No family relationship exists between
any of our directors and executive officers. There are no arrangements or understandings with major shareholders, customers, suppliers
or others pursuant to which any person referred to above was selected as a director or member of senior management.
Employment
Agreements
We have entered into employment agreements
with Herman Man Guo and Richard Peidong Wu. Our employment agreements with Mr. Guo has an unfixed duration as required by the
PRC Employment Law. Mr. Guo may terminate the respective agreement with a one-month prior notice while we will only be able to
terminate such agreement in limited circumstances, such as for cause. Our employment agreement with Mr. Wu has a fixed duration
and can be terminated by either us or Mr. Wu with a one-month prior notice. We have also entered into employment agreements with
our other executive officers. Each of the contract terms was a period of two or three years. We may terminate the employment for
cause, at any time, without notice or remuneration, for certain acts of the employee, including but not limited to a conviction
or plea of guilty to certain crimes, negligence or dishonesty to our detriment and failure to perform the agreed-to duties after
a reasonable opportunity to cure the failure. Furthermore, either we or an executive officer may terminate the employment at any
time without cause upon advance written notice to the other party. These agreements do not provide for any special termination
benefits, nor do we have other arrangements with these executive officers for special termination benefits.
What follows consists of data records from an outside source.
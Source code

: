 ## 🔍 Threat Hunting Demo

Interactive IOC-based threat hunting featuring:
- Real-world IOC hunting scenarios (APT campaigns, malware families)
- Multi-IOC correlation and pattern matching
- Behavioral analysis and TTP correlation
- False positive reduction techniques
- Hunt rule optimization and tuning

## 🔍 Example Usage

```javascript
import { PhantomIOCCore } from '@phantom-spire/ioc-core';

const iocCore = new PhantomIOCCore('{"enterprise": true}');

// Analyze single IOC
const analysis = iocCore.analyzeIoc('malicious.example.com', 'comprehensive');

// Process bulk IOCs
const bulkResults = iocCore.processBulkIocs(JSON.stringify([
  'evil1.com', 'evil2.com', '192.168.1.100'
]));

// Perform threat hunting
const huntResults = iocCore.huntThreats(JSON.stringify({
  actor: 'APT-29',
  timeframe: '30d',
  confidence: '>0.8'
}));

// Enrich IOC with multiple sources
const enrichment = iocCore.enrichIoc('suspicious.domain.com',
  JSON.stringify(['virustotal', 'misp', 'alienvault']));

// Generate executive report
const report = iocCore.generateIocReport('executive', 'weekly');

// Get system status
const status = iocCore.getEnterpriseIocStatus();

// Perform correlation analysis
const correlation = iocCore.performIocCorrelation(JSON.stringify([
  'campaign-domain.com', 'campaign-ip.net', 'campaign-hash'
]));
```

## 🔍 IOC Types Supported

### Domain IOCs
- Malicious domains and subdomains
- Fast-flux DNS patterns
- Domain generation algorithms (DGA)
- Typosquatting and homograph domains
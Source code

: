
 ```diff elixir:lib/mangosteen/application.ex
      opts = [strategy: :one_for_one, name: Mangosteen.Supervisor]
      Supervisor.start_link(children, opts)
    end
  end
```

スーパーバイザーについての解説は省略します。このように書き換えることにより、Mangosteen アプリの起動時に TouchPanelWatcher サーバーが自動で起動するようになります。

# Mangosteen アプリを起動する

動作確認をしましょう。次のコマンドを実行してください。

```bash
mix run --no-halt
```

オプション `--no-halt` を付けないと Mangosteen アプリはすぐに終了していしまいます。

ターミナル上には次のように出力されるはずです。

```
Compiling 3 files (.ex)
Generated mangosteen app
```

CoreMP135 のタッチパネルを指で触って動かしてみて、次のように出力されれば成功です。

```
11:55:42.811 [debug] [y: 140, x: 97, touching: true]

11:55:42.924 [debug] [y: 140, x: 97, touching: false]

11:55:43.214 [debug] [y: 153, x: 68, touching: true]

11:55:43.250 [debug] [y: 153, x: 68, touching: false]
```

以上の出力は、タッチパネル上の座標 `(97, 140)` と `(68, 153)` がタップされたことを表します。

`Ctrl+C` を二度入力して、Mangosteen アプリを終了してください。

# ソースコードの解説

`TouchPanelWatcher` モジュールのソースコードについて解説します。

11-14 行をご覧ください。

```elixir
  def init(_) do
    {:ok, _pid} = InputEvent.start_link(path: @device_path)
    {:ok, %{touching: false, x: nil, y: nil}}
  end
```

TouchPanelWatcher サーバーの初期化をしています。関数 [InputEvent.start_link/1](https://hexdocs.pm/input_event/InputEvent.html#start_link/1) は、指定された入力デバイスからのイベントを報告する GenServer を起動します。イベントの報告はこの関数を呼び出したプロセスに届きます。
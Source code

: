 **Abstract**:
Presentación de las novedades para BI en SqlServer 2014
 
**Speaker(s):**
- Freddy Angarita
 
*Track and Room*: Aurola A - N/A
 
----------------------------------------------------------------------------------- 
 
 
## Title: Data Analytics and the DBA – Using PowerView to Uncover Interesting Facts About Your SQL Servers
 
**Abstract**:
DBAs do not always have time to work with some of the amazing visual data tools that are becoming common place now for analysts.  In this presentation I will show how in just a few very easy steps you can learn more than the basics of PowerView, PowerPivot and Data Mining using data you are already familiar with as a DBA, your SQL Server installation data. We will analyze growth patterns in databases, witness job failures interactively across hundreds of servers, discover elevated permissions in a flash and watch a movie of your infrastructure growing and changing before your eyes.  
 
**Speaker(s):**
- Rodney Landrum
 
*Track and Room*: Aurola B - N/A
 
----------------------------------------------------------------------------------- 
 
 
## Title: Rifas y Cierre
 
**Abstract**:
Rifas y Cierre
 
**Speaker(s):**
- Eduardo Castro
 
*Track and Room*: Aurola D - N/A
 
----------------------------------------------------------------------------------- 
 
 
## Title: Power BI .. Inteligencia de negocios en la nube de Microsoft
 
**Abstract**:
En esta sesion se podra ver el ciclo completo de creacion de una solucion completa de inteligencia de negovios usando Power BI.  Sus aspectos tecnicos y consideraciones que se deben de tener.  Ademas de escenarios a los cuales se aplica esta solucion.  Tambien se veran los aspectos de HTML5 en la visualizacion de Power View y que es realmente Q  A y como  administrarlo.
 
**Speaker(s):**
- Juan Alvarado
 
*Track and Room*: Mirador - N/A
Each executive officer has agreed to hold,
both during and after the employment agreement expires or is earlier terminated, in strict confidence and not to use, except as
required in the performance of his duties in connection with the employment, any confidential information, trade secrets and know-how
of our company or the confidential information of any third party, including our VIEs and our subsidiaries, received by us. In
addition, each executive officer has agreed to be bound by non-competition restrictions set forth in his or her employment agreement.
Specifically, each executive officer has agreed not to, for a period ranging from one to two years following the termination or
expiration of the employment agreement, (i) carry on or be engaged or interested, directly or indirectly, as shareholder, director,
employee, partner, agent or otherwise carry on any business in direct competition with our business; (ii) solicit or entice away
from us, or attempt to solicit or entice away from us, any person or entity who has been our customer, client or our representative
or agent or in the habit of dealing with us within two years prior to such executive officer’s termination of employment;
(iii) solicit or entice away from us, or attempt to solicit or entice away from us, any person or entity who has been our officer,
manager, consultant or employee within two years prior to such executive officer’s termination of employment; or (iv) use
a name including the word “AirMedia” or any other words used by us in our name or in the name of any of our products
or services, in such a way as to be capable of or likely to be confused with our name or the name of our products or services.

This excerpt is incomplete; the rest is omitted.